De oriente, admiraba las iglesias de Píritu y Clarines. De occidente, defendía que el rescate de la fachada original, austera y sobria, de la Catedral de Coro, era la más ajustada a la mejor restauración. Se interesó especialmente las Iglesias trujillanas, pero tenía predilección por las Iglesias de Coro y la Península de Paraguaná, en especial por su Hacienda Las Virtudes.

El incómodo patrimonio cultural

Para intentar una explicación de la compleja situación actual que enfrentan los países de América, en su desafío por conservar los testimonios visibles y tangibles de su patrimonio cultural, de sus ciudades históricas y sus monumentos, debemos tomar en cuenta que las dificultades no se pueden achacar solamente a la sempiterna queja de la falta de recursos, sino también a la afirmación de nuevas actitudes, criterios, políticas, enfoques y filosofías que el hombre latinoamericano ha asumido frente a una responsabilidad cultural, en creciente decaimiento e inquietante desinterés colectivo.

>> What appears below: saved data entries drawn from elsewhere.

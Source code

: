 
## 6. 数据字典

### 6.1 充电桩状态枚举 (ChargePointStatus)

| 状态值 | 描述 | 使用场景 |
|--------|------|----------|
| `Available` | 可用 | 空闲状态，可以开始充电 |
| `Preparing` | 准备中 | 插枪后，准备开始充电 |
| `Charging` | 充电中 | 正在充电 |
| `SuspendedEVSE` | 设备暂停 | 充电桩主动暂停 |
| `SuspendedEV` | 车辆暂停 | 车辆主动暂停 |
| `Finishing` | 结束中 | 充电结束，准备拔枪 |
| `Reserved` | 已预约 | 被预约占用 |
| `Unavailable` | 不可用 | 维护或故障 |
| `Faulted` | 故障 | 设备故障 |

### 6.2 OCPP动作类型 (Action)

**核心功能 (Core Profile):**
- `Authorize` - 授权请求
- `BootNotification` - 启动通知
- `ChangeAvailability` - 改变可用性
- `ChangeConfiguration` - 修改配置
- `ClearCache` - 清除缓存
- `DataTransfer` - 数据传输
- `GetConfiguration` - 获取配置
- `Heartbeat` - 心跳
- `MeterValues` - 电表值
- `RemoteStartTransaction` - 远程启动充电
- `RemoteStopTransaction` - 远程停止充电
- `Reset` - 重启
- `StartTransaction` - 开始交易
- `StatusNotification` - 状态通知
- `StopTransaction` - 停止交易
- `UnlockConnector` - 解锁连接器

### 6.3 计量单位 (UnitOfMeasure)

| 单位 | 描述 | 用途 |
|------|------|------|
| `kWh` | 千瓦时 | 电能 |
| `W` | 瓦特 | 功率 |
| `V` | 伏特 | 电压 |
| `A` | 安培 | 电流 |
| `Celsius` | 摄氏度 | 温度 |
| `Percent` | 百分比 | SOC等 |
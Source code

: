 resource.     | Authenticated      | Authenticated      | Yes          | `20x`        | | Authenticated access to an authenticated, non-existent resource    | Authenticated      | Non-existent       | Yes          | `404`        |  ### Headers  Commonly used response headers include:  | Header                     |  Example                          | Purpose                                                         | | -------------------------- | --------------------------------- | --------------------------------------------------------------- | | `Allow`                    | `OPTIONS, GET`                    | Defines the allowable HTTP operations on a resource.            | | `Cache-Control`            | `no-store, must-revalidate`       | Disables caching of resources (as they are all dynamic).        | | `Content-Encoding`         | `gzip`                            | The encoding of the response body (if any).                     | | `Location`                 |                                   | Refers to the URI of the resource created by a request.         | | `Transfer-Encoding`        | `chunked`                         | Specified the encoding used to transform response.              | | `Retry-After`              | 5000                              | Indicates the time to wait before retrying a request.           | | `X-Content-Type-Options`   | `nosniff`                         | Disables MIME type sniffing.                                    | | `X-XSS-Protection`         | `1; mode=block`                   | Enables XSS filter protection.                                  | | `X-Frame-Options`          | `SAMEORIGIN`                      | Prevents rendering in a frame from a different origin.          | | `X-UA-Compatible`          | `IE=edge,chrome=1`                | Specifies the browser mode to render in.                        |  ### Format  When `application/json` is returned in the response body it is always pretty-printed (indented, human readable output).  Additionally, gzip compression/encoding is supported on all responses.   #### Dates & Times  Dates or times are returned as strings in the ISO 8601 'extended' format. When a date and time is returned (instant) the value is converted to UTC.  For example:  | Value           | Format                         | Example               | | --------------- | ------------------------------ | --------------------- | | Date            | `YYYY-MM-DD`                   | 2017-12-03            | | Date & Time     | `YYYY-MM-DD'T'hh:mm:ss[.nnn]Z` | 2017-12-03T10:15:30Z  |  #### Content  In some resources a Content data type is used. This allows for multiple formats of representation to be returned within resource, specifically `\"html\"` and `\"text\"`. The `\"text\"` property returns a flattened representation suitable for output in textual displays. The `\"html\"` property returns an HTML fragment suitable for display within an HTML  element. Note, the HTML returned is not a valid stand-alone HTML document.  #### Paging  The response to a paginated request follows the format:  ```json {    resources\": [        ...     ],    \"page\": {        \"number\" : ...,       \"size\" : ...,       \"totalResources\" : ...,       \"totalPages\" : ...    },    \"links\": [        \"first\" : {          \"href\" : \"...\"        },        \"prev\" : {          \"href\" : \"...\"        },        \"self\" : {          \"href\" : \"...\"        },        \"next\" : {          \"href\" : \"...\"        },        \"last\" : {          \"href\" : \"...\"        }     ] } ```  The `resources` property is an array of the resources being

No podemos desconocer que varios de los principios rectores que guiaron el quehacer conservacionista a lo largo del siglo anterior han experimentado cambios considerables en estos últimos tiempos. Cambios de gustos, de apreciaciones, de valoración, tanto para la significación de los monumentos en la vida actual, como para las nuevas situaciones surgidas y las nuevas propuestas concebidas. Algunas válidas y otras rechazables y, sin embargo, necesarias para demostrar lo lógico y lo irracional de tan imprevisible condición humana frente a un mismo problema.  Hoy tenemos la necesidad de reconocernos mutuamente. No solo España con América, sino con Francia, Inglaterra, Holanda o Portugal. Con todos ellos teníamos intercambio comercial y esos asuntos dejan su huella en la cultura. Es tarea por hacer.

Graziano frustrado

Para 1967, con motivo del terremoto, se había derrumbado la pequeña Iglesia del Hatillo. No quedó casi nada. Milagrosamente se salvó el bello crucifijo del siglo XVIII. Como todo lo documentaba, tenía imágenes previas. La reconstruye en 1968, con los planos originales, que localiza en España. Al levantar el mosaico hidráulico, encuentra el piso original y lo rescata. Como la Iglesia era muy sobria, decide valorizar el crucifijo con un hermoso retablo, realizado en hojilla de oro. Esa restauración, junto con la Catedral de Trujillo, gana el Premio Domus como las mejores restauraciones a nivel mundial de ese año. Lamentablemente la entonces primera dama le pareció muy «pobre» la austera Catedral, y le encomendó a unos ebanistas colombianos «enriquecer» la iglesia tapando el hermoso altar, realizado en un solo bloque de granito, por el escultor Domenico Casasanta, y colocando en la Iglesia unos bancos muy recargados. La Iglesia de El Hatillo no corrió mejor suerte. El retablo fue pintado por una «señora muy creyente» que se ofreció para mejorarlo. Los pisos fueron tapiados nuevamente. Las paredes recubiertas a medias por un machihembrado. El Viacrucis, en hierro forjado, desapareció y se colocaron unas imágenes que parecieran pintadas por la dama que «restauró» el Ecce homo de Borja.  Hoy solo queda el Cristo. Esto nos lleva a la conclusión de que hay carencias, no solo en el respeto al monumento, sino en la necesidad de educar a los usuarios y a la Iglesia para que entienda que tiene en sus manos la preservación, cuido y respeto al monumento.

Sorprende cómo un solo hombre pudo acometer tantas y variadas cosas a la vez: arquitecto, restaurador, pintor, docente, fotógrafo, crítico de arte, escritor y editor de tantos libros y revistas, conferencista en foros y congresos, galerista, curador de arte, viajero incansable e investigador acucioso.  Como la arquitectura, su pensamiento nunca morirá pues queda su legado escrito. Finalmente aprendí que lo más importante es desechar las maledicencias y hacerse preguntas auténticas.  Porque ante la envidia solo valen las obras realizadas. Quedó su legado para el mundo.